Unsurprisingly, FOX News host Tucker Carlson had a different take on Booker’s debate showing. Now, it would only be natural for a pro-Trump commentator to express political differences with a left-wing presidential contender. But that’s not what Carlson did. Instead, he unleashed an ugly personal smear:
Cory Booker meanwhile is in the process of transitioning to a brand-new identity. He spent most of the evening trying to sound like a Nation of Islam recruiter rather than the deeply privileged son of two IBM executives which is what he is.
To refresh your memory, the Nation of Islam is headed by Louis Farrakhan, who has said Jews were behind 9/11 and called them “Satanic” “termites,” among other calumnies. Cory Booker, on the other hand, was the co-president of the Chabad House at Oxford when he was a Rhodes Scholar. He then co-founded the Eliezer Jewish Society at Yale Law School, a fact he proudly noted in his Yale commencement address in 2013. He kept an Artscroll Tanakh on his Senate desk. He quietly visited the grave of the Lubavitcher Rebbe the night before he announced his run for president. And he literally quoted Jewish prayer in his CNN town hall on the campaign trail.
Basically, Booker is arguably the most philo-Semitic member of Congress, and the only thing he shares in common with the Nation of Islam and Louis Farrakhan is that they are both black. In other words, rather than attempt to dispute Booker’s political positions, Carlson engaged in a crude race-baiting attack, premised on the insinuation that all African Americans are anti-Semitic.
This mendacity deserves to be called out and exposed in its own right. But it’s also a perfect example of the concerted campaign by President Trump and his allies to disingenuously paint all Democrats as “anti-Israel” and “anti-Semitic,” despite all facts to the contrary. (As you may recall, I wrote about this effort my last newsletter, and explained how it is helping to mainstream the Israel boycott movement.)

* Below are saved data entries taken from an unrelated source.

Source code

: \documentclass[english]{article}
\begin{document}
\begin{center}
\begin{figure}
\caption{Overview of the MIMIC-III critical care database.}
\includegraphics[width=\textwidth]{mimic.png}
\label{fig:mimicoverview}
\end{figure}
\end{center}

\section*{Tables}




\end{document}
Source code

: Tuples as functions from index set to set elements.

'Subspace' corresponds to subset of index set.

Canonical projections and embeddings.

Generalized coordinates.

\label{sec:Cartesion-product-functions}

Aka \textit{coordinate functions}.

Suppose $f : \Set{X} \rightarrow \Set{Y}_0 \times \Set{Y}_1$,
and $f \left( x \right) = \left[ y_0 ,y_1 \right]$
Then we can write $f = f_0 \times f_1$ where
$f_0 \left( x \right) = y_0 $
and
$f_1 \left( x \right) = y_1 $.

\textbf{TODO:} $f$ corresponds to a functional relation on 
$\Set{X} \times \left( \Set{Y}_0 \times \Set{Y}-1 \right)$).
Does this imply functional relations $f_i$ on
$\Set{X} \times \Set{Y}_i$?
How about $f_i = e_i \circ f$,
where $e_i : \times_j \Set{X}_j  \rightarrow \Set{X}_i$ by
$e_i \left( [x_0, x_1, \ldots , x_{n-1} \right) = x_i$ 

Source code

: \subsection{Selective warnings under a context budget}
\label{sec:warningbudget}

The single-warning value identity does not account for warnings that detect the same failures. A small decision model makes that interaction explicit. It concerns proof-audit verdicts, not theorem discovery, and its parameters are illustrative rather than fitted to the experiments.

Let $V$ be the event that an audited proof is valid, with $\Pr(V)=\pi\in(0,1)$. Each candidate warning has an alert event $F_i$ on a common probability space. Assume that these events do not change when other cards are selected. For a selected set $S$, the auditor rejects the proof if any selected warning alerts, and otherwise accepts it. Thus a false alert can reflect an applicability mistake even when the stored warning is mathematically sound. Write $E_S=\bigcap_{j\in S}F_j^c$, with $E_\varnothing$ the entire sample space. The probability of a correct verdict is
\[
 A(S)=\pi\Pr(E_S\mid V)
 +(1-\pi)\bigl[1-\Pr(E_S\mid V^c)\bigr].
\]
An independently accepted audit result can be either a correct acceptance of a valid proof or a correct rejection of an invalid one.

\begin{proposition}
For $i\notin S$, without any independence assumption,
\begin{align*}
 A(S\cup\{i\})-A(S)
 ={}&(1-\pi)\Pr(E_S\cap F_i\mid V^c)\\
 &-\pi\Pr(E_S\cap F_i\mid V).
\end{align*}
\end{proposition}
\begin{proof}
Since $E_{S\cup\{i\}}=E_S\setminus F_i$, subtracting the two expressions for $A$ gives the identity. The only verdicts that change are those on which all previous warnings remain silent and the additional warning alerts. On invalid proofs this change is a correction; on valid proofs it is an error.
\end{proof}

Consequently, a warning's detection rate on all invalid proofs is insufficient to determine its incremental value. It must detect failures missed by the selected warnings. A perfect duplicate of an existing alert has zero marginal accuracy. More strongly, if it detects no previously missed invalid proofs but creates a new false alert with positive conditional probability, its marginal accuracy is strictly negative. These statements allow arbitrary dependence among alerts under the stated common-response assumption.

These critics do have one substantive grievance against Booker, which is that he voted for the Iran deal (with a tremendous number of caveats and additional proposals to ensure Israel’s security). But even if one were to accept, for the sake of argument, that this single vote should erase Booker’s entire pro-Jewish and pro-Israel record, Booker himself has since said this on the Democratic debate stage:
We need to renegotiate and get back into a deal, but I’m not going to have a primary platform to say unilaterally I’m going to rejoin that deal. Because when I’m president of the United States, I’m going to do the best I can to secure this country and that region and make sure that if I have an opportunity to leverage a better deal, I’m going to do it.
Moreover, the New Jersey senator has taken hits during the campaign from the hard-left for his refusal to throw Israel and its supporters under the bus, especially after he addressed his constituents at the most recent AIPAC conference.
Let’s be clear on what’s really happening here: Democratic politicians like Booker could convert to Judaism and refuse to eat gebrochts on Passover, and an entire industry of Republican hacks would still claim that they hate Jews. This is because these GOP operatives have a political incentive to try and break off Jewish voters from the Democratic party. It’s not because they have any genuine concern for Jews or Israel. If they did, they’d be lauding people like Booker as bipartisan partners in the fight for Jewish rights, not lying about their record on the issue at every opportunity.
That’s their right as political propagandists. It’s everyone else’s right to notice exactly what they’re doing, and act accordingly.
Jews have enough real enemies without inventing new ones out of whole cloth.